Stat Med. 2020 Oct 8. doi: 10.1002/sim.8756. Online ahead of print.
Treatment evaluation in advanced cancer mainly relies on overall survival and tumor size dynamics. Both markers and their association can be simultaneously analyzed by using joint models, and these approaches are supported by many softwares or packages. However, these approaches are essentially limited to linear models for the longitudinal part, which limit their biological interpretation. More biological models of tumor dynamics can be obtained by using nonlinear models, but they are limited by
the fact that parameter identifiability require rich dataset. In that context Bayesian approaches are particularly suited to incorporate the biological knowledge and increase the information available, but they are limited by the high computing cost of Monte-Carlo by Markov Chains algorithms. Here, we aimed to assess the performances of the Hamiltonian Monte-Carlo (HMC) algorithm implemented in Stan for inference in a nonlinear joint model.
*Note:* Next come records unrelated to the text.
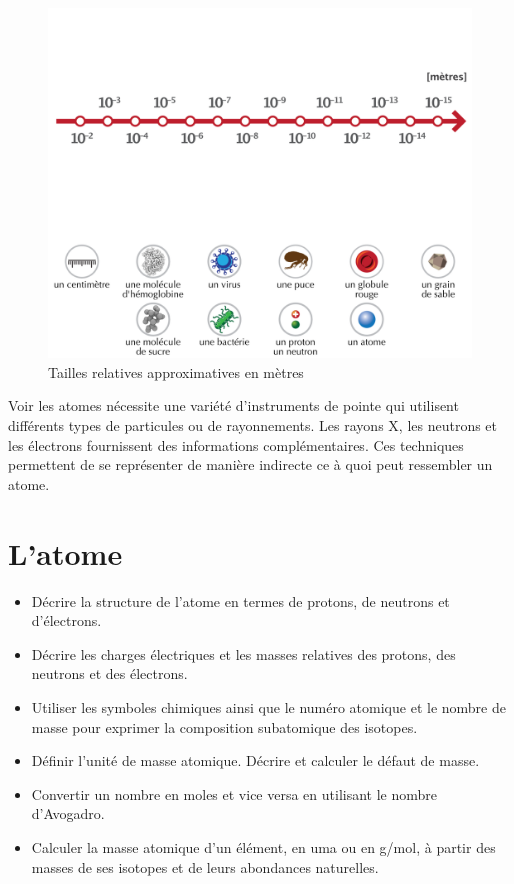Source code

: \documentclass[
  11pt,
  a4paper,
  openany]{book}
\providecommand{\tightlist}{%
  \setlength{\itemsep}{0pt}\setlength{\parskip}{0pt}}
\begin{document}
\begin{figure}

{\centering \includegraphics[width=1\linewidth]{images/ordre-grandeur-ex} 

}

\caption{Tailles relatives approximatives en mètres}\label{fig:ordre-grandeur-ex}
\end{figure}

Voir les atomes nécessite une variété d'instruments de pointe qui utilisent différents types de particules ou de rayonnements. Les rayons X, les neutrons et les électrons fournissent des informations complémentaires. Ces techniques permettent de se représenter de manière indirecte ce à quoi peut ressembler un atome.

\hypertarget{latome}{%
\chapter{L'atome}\label{latome}}

\begin{objectives}

\begin{itemize}
\tightlist
\item
  Décrire la structure de l'atome en termes de protons, de neutrons et d'électrons.
\item
  Décrire les charges électriques et les masses relatives des protons, des neutrons et des électrons.
\item
  Utiliser les symboles chimiques ainsi que le numéro atomique et le nombre de masse pour exprimer la composition subatomique des isotopes.
\item
  Définir l'unité de masse atomique. Décrire et calculer le défaut de masse.
\item
  Convertir un nombre en moles et vice versa en utilisant le nombre d'Avogadro.
\item
  Calculer la masse atomique d'un élément, en uma ou en g/mol, à partir des masses de ses isotopes et de leurs abondances naturelles.
\end{itemize}

\end{objectives}
\end{document}
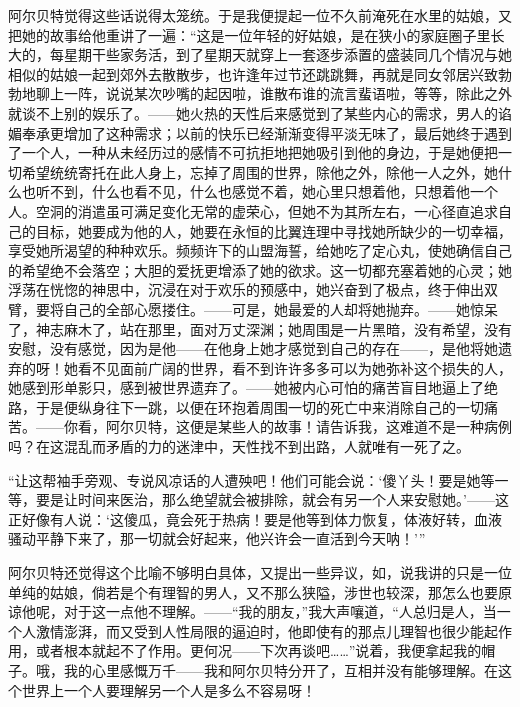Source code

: \documentclass[12pt,oneside]{book}
\begin{document}
阿尔贝特觉得这些话说得太笼统。于是我便提起一位不久前淹死在水里的姑娘，又把她的故事给他重讲了一遍：“这是一位年轻的好姑娘，是在狭小的家庭圈子里长大的，每星期干些家务活，到了星期天就穿上一套逐步添置的盛装同几个情况与她相似的姑娘一起到郊外去散散步，也许逢年过节还跳跳舞，再就是同女邻居兴致勃勃地聊上一阵，说说某次吵嘴的起因啦，谁散布谁的流言蜚语啦，等等，除此之外就谈不上别的娱乐了。——她火热的天性后来感觉到了某些内心的需求，男人的谄媚奉承更增加了这种需求；以前的快乐已经渐渐变得平淡无味了，最后她终于遇到了一个人，一种从未经历过的感情不可抗拒地把她吸引到他的身边，于是她便把一切希望统统寄托在此人身上，忘掉了周围的世界，除他之外，除他一人之外，她什么也听不到，什么也看不见，什么也感觉不着，她心里只想着他，只想着他一个人。空洞的消遣虽可满足变化无常的虚荣心，但她不为其所左右，一心径直追求自己的目标，她要成为他的人，她要在永恒的比翼连理中寻找她所缺少的一切幸福，享受她所渴望的种种欢乐。频频许下的山盟海誓，给她吃了定心丸，使她确信自己的希望绝不会落空；大胆的爱抚更增添了她的欲求。这一切都充塞着她的心灵；她浮荡在恍惚的神思中，沉浸在对于欢乐的预感中，她兴奋到了极点，终于伸出双臂，要将自己的全部心愿搂住。——可是，她最爱的人却将她抛弃。——她惊呆了，神志麻木了，站在那里，面对万丈深渊；她周围是一片黑暗，没有希望，没有安慰，没有感觉，因为是他——在他身上她才感觉到自己的存在——，是他将她遗弃的呀！她看不见面前广阔的世界，看不到许许多多可以为她弥补这个损失的人，她感到形单影只，感到被世界遗弃了。——她被内心可怕的痛苦盲目地逼上了绝路，于是便纵身往下一跳，以便在环抱着周围一切的死亡中来消除自己的一切痛苦。——你看，阿尔贝特，这便是某些人的故事！请告诉我，这难道不是一种病例吗？在这混乱而矛盾的力的迷津中，天性找不到出路，人就唯有一死了之。

“让这帮袖手旁观、专说风凉话的人遭殃吧！他们可能会说：‘傻丫头！要是她等一等，要是让时间来医治，那么绝望就会被排除，就会有另一个人来安慰她。’——这正好像有人说：‘这傻瓜，竟会死于热病！要是他等到体力恢复，体液好转，血液骚动平静下来了，那一切就会好起来，他兴许会一直活到今天呐！’”

阿尔贝特还觉得这个比喻不够明白具体，又提出一些异议，如，说我讲的只是一位单纯的姑娘，倘若是个有理智的男人，又不那么狭隘，涉世也较深，那怎么也要原谅他呢，对于这一点他不理解。——“我的朋友，”我大声嚷道，“人总归是人，当一个人激情澎湃，而又受到人性局限的逼迫时，他即使有的那点儿理智也很少能起作用，或者根本就起不了作用。更何况——下次再谈吧……”说着，我便拿起我的帽子。哦，我的心里感慨万千——我和阿尔贝特分开了，互相并没有能够理解。在这个世界上一个人要理解另一个人是多么不容易呀！
\end{document}
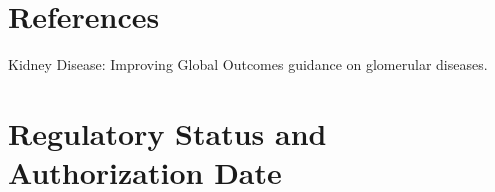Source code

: \section*{References}
Kidney Disease: Improving Global Outcomes guidance on glomerular diseases.

\clearpage


\section*{Regulatory Status and Authorization Date}

\clearpage
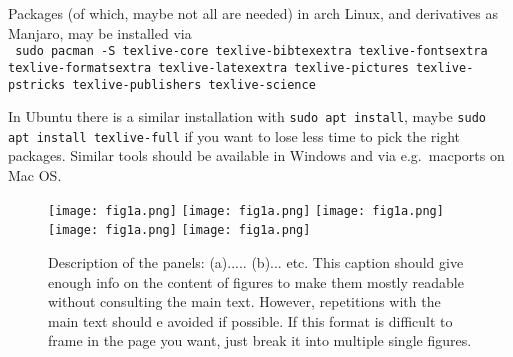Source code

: Packages (of which, maybe not all are needed) in arch Linux, and derivatives as Manjaro, may be installed via\\
\texttt{
  sudo pacman -S texlive-core texlive-bibtexextra texlive-fontsextra  texlive-formatsextra texlive-latexextra texlive-pictures texlive-pstricks texlive-publishers  texlive-science}

\vspace{0.2cm}
In Ubuntu there is a similar installation with \texttt{sudo apt install}, maybe \texttt{sudo apt install texlive-full} if you want to lose less time to pick the right packages. Similar tools should be available in Windows and via e.g.~macports on Mac OS.

\begin{figure*}[!tb]
  \centering
  \texttt{[image: fig1a.png]}
  \hskip 1mm
  \texttt{[image: fig1a.png]}
  \hskip 1mm
  \texttt{[image: fig1a.png]}
  \vskip 1mm
  \texttt{[image: fig1a.png]}
  \hskip 1mm
  \texttt{[image: fig1a.png]}
  \caption{Description of the panels: (a)..... (b)... etc. This caption should give enough info on the content of figures to make them mostly readable without consulting the main text. However, repetitions with the main text should e avoided if possible. {\color{red} If this format is difficult to frame in the page you want, just break it into multiple single figures.}}
  \label{fig:x}
\end{figure*}
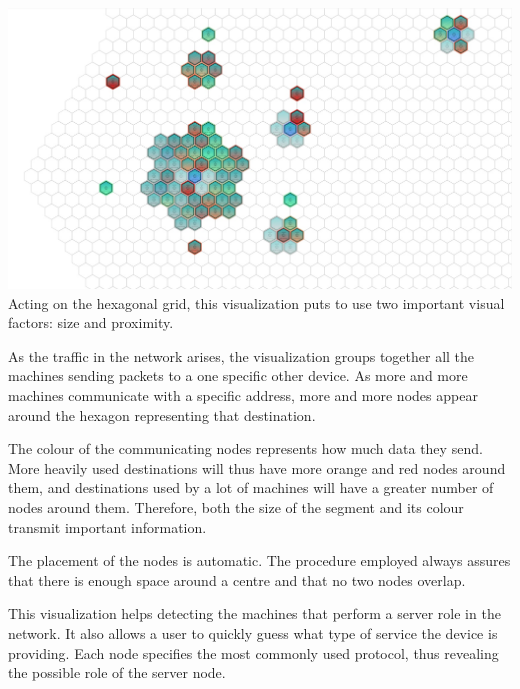 \includegraphics[width=\linewidth]{materials/groups.jpg}
Acting on the hexagonal grid, this visualization puts to use two important visual factors:
size and proximity.

As the traffic in the network arises, the visualization groups together all the machines
sending packets to a one specific other device. As more and more machines communicate with a specific
address, more and more nodes appear around the hexagon representing that destination.

The colour of the communicating nodes represents how much data they send. More heavily used destinations 
will thus have more orange and red nodes around them, and destinations used by a lot of machines will have a greater number of nodes around them. Therefore, both the size of the segment and its colour transmit important information.

The placement of the nodes is automatic. The procedure employed always assures that there is enough space around a centre
and that no two nodes overlap.

This visualization helps detecting the machines that perform a server role in the network.
It also allows a user to quickly guess what type of service the device is providing. Each node specifies the
most commonly used protocol, thus revealing the possible role of the server node.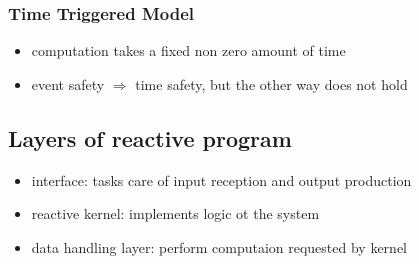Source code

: \documentclass[german]{latex4ei/latex4ei_sheet}
\begin{document}
{\subsubsection{Time Triggered Model}
\begin{itemize}
\item computation takes a fixed non zero amount of time
\item event safety $\Rightarrow$ time safety, but the other way does not hold
\end{itemize}

\subsection{Layers of reactive program}
\begin{itemize}
\item interface: tasks care of input reception and output production
\item reactive kernel: implements logic ot the system
\item data handling layer: perform computaion requested by kernel
\end{itemize}
}
\end{document}
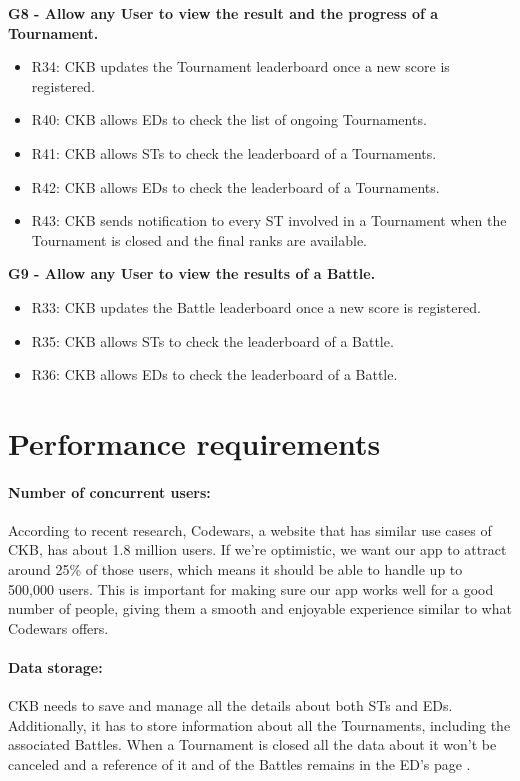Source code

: \vspace{1.5cm}
\textbf{G8 - Allow any User to view the result and the progress of a Tournament.}\\
\begin{itemize}
    \item R34: CKB updates the Tournament leaderboard once a new score is registered.
    \item R40: CKB allows EDs to check the list of ongoing Tournaments.
    \item R41: CKB allows STs to check the leaderboard of a Tournaments.
    \item R42: CKB allows EDs to check the leaderboard of a Tournaments.
    \item R43: CKB sends notification to every ST involved in a Tournament when the Tournament is closed and the final ranks are available.
\end{itemize}


\vspace{1.5cm}
\textbf{G9 - Allow any User to view the results of a Battle.}\\
\begin{itemize}
    \item R33: CKB updates the Battle leaderboard once a new score is registered.
    \item R35: CKB allows STs to check the leaderboard of a Battle.
    \item R36: CKB allows EDs to check the leaderboard of a Battle.
\end{itemize}



\section{Performance requirements}
\label{sec:performance_requirements}%
\paragraph{Number of concurrent users:} According to recent research, Codewars, a website that has similar use cases of CKB, has about 1.8 million users. If we're optimistic, we want our app to attract around 25\% of those users, which means it should be able to handle up to 500,000 users. This is important for making sure our app works well for a good number of people, giving them a smooth and enjoyable experience similar to what Codewars offers.
\paragraph{Data storage:} CKB needs to save and manage all the details about both STs and EDs. Additionally, it has to store information about all the Tournaments, including the associated Battles. When a Tournament is closed all the data about it won’t be canceled and a reference of it and of the Battles remains in the ED’s page .
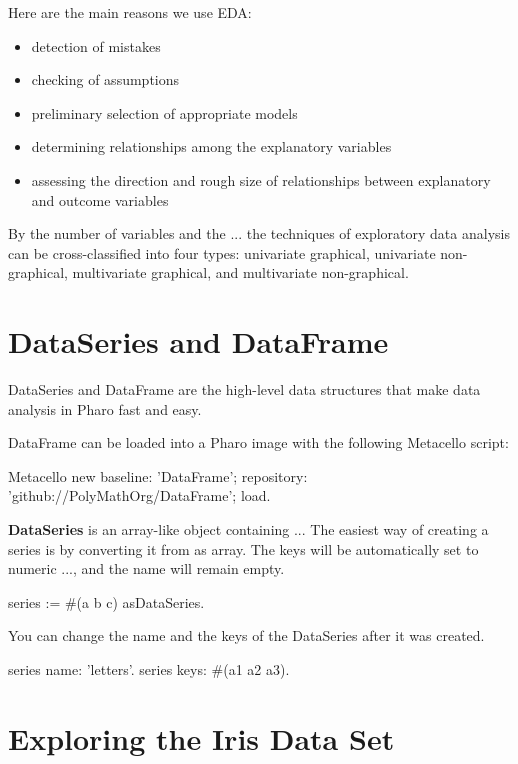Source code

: \documentclass{article}
\begin{document}
\begin{multicols}{2}
Here are the main reasons we use EDA:
\begin{itemize}
  \item detection of mistakes
  \item checking of assumptions
  \item preliminary selection of appropriate models
  \item determining relationships among the explanatory variables
  \item assessing the direction and rough size of relationships between explanatory and outcome variables
\end{itemize}

By the number of variables and the ... the techniques of exploratory data analysis can be cross-classified into four types: univariate graphical, univariate non-graphical, multivariate graphical, and multivariate non-graphical.

\section{DataSeries and DataFrame}
\label{sec:dataframe}
DataSeries and DataFrame are the high-level data structures that make data analysis in Pharo fast and easy.
\cite{McKinney}

DataFrame can be loaded into a Pharo image with the following Metacello script:
\begin{code}{}
Metacello new
  baseline: 'DataFrame';
  repository: 'github://PolyMathOrg/DataFrame';
  load.
\end{code}

\textbf{DataSeries} is an array-like object containing ...
The easiest way of creating a series is by converting it from as array. The keys will be automatically set to numeric ..., and the name will remain empty. 

\begin{code}{}
series := #(a b c) asDataSeries.
\end{code}

You can change the name and the keys of the DataSeries after it was created.

\begin{code}{}
series name: 'letters'.
series keys: #(a1 a2 a3).
\end{code}

\section{Exploring the Iris Data Set}
\label{sec:contribution}
%
%


\end{multicols}
\end{document}

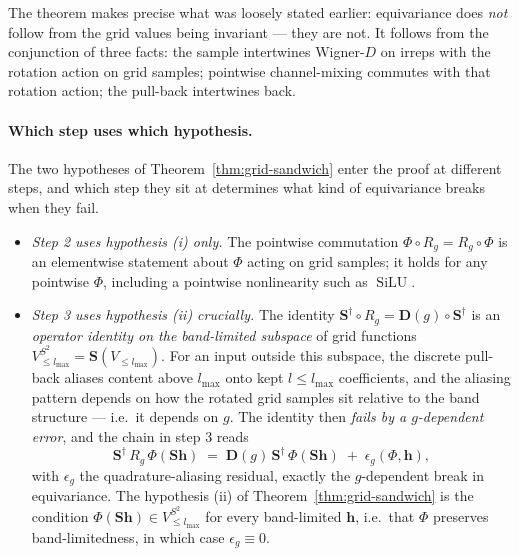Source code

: \documentclass[11pt,a4paper]{article}
\DeclareMathOperator{\SiLU}{SiLU}
\newcommand{\Sph}{S^2}
\newcommand{\bh}{\bm{h}}
\newcommand{\bD}{\bm{D}}
\newcommand{\lmax}{l_{\max}}
\theoremstyle{plain}
\theoremstyle{definition}
\theoremstyle{remark}
\begin{document}
The theorem makes precise what was loosely stated earlier: equivariance does
\emph{not} follow from the grid values being invariant — they are not. It
follows from the conjunction of three facts: the sample intertwines Wigner-$D$
on irreps with the rotation action on grid samples; pointwise channel-mixing
commutes with that rotation action; the pull-back intertwines back.

\paragraph{Which step uses which hypothesis.}
The two hypotheses of Theorem~\ref{thm:grid-sandwich} enter the proof at
different steps, and which step they sit at determines what kind of
equivariance breaks when they fail.
\begin{itemize}[leftmargin=2em]
    \item \emph{Step 2 uses hypothesis (i) only.}
          The pointwise commutation $\Phi\circ R_g=R_g\circ\Phi$ is an elementwise statement about $\Phi$ acting on grid samples; it holds for any pointwise $\Phi$, including a pointwise nonlinearity such as $\SiLU$.
    \item \emph{Step 3 uses hypothesis (ii) crucially.}
          The identity $\bm{S}^{\dagger}\circ R_g=\bD(g)\circ\bm{S}^{\dagger}$ is an \emph{operator identity on the band-limited subspace} of grid functions $V^{\Sph}_{\le\lmax}=\bm{S}(V_{\le\lmax})$.
          For an input outside this subspace, the discrete pull-back aliases content above $\lmax$ onto kept $l\le\lmax$ coefficients, and the aliasing pattern depends on how the rotated grid samples sit relative to the band structure --- i.e.\ it depends on $g$.
          The identity then \emph{fails by a $g$-dependent error}, and the chain in step 3 reads
          \[
              \bm{S}^{\dagger}\,R_g\,\Phi(\bm{S}\bh)\;=\;\bD(g)\,\bm{S}^{\dagger}\,\Phi(\bm{S}\bh)\;+\;\epsilon_g(\Phi,\bh),
          \]
          with $\epsilon_g$ the quadrature-aliasing residual, exactly the $g$-dependent
          break in equivariance. The hypothesis (ii) of Theorem~\ref{thm:grid-sandwich}
          is the condition $\Phi(\bm{S}\bh)\in V^{\Sph}_{\le\lmax}$ for every
          band-limited $\bh$, i.e.\ that $\Phi$ preserves band-limitedness, in which case
          $\epsilon_g\equiv 0$.
\end{itemize}
\end{document}
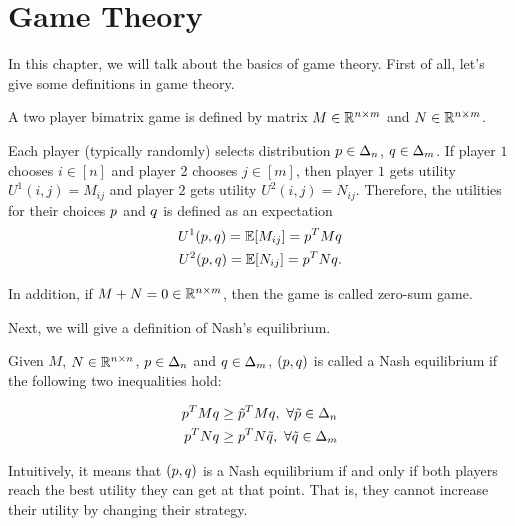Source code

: \documentclass[../main.tex]{subfiles}
\begin{document}
\chapter{Game Theory}
In this chapter, we will talk about the basics of game theory. First of all, let's give some definitions in game theory.

\begin{definition}
	A two player bimatrix game is defined by matrix $M \in \mathbb{R}^{n\times m}$ and $N \in \mathbb{R}^{n\times m}$. 
	
	Each player (typically randomly) selects distribution $p \in \Delta_n$, $q \in \Delta_m$. If player $1$ chooses $i\in [n]$ and player 2 chooses $j \in [m]$, then player $1$ gets utility $U^1(i,j) = M_{ij}$ and player $2$ gets utility $U^2(i,j) = N_{ij}$. Therefore, the utilities for their choices $p$ and $q$ is defined as an expectation
	\begin{equation}
	\begin{aligned}
	U^1(p,q) = \mathbb{E}[M_{ij}] = p^T M q \\
	U^2(p,q) = \mathbb{E}[N_{ij}] = p^T Nq .
	\end{aligned}
	\end{equation}
\end{definition}
	In addition, if $M + N = 0 \in \mathbb{R}^{n\times m}$, then the game is called zero-sum game.
	
	Next, we will give a definition of Nash's equilibrium.
	
	\begin{definition}
		Given $M$, $N \in \mathbb{R}^{n\times n}$, $p \in \Delta_n$ and $q \in \Delta_m$, $(p,q)$ is called a Nash equilibrium if the following two inequalities hold:
		
		\begin{equation}
			\begin{aligned}
				p^T M q &\geq \tilde{p}^T M q,\ \forall \tilde{p} \in \Delta_n \\
				p^T N q &\geq p^T N \tilde{q},\ \forall \tilde{q} \in \Delta_m 
			\end{aligned}
		\end{equation}
		
		Intuitively, it means that $(p, q)$ is a Nash equilibrium if and only if both players reach the best utility they can get at that point. That is, they cannot increase their utility by changing their strategy.
	\end{definition}
\end{document}
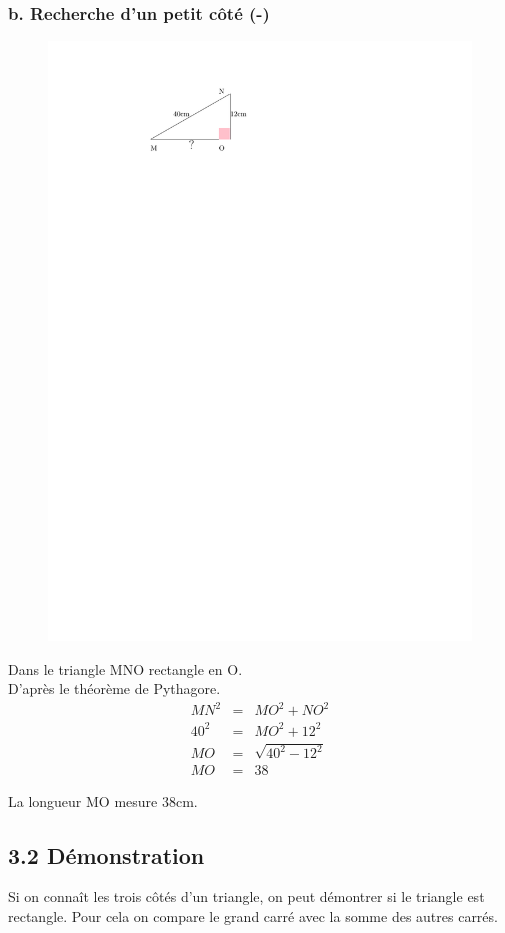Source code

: \documentclass[12pt]{article}
\begin{document}
\begin{multicols}{2}
	\subsubsection*{b. Recherche d'un petit côté (-)}

	\begin{figure}[H]
		\centering
		\includegraphics[width=0.5\linewidth]{3x6-pythagore/sources/re-c.pdf}
	\end{figure}

	Dans le triangle MNO rectangle en O.\\
	D'après le théorème de Pythagore.
	\begin{eqnarray*}
		MN^2 &=& MO^2 + NO^2 \\
		40^2 &=& MO^2 + 12^2 \\
		MO   &=& \sqrt{40^2 - 12^2} \\
		MO   &=& 38
	\end{eqnarray*}

	La longueur MO mesure 38cm.

\end{multicols}


\subsection*{3.2 Démonstration}

Si on connaît les trois côtés d'un triangle, on peut démontrer si le triangle est rectangle. Pour cela on compare le grand carré avec la somme des autres carrés.
\end{document}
The method was validated on simulated data where HMC provided proper posterior distributions and credibility intervals in a reasonable computational time. Then the association between tumor size dynamics and survival was assessed in patients with advanced or metastatic bladder cancer treated with atezolizumab, an immunotherapy agent. HMC confirmed limited sensitivity to prior distributions. A cross-validation approach was developed and identified the current slope of tumor size dynamics as the most relevant driver of survival. In summary, HMC is an efficient approach to perform nonlinear joint models in a Bayesian framework, and opens the way for the use of nonlinear models to characterize both the rapid dynamics and the intersubject variability observed during cancer immunotherapy treatment.